• [Task statement]
Your copy of the data below must be exact and must leave out all pictures.

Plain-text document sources
--------

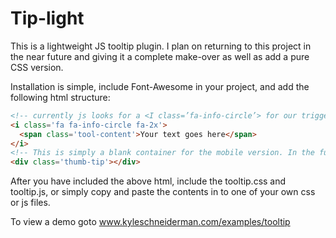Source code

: Tip-light
=========

This is a lightweight JS tooltip plugin. I plan on returning to this project in the near future and giving it a complete make-over as well as add a pure CSS version.

Installation is simple, include Font-Awesome in your project, and add the following html structure:
```html
<!-- currently js looks for a <I class=’fa-info-circle’> for our trigger --> 
<i class='fa fa-info-circle fa-2x'>
  <span class='tool-content'>Your text goes here</span>
</i>
<!-- This is simply a blank container for the mobile version. In the future, I will be adding code that will automatically take care of this, but for now, go ahead and include it. -->
<div class='thumb-tip'></div>
```

After you have included the above html, include the tooltip.css and tooltip.js, or simply copy and paste the contents in to one of your own css or js files.

To view a demo goto <a href='www.kyleschneiderman.com/examples/tooltip'>www.kyleschneiderman.com/examples/tooltip</a>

--------

• [Task result]
Source code

: Tip-light
=========

This is a lightweight JS tooltip plugin. I plan on returning to this project in the near future and giving it a complete make-over as well as add a pure CSS version.

Installation is simple, include Font-Awesome in your project, and add the following html structure:
```html
<!-- currently js looks for a <I class=’fa-info-circle’> for our trigger --> 
<i class='fa fa-info-circle fa-2x'>
  <span class='tool-content'>Your text goes here</span>
</i>
<!-- This is simply a blank container for the mobile version. In the future, I will be adding code that will automatically take care of this, but for now, go ahead and include it. -->
<div class='thumb-tip'></div>
```

After you have included the above html, include the tooltip.css and tooltip.js, or simply copy and paste the contents in to one of your own css or js files.

To view a demo goto <a href='www.kyleschneiderman.com/examples/tooltip'>www.kyleschneiderman.com/examples/tooltip</a>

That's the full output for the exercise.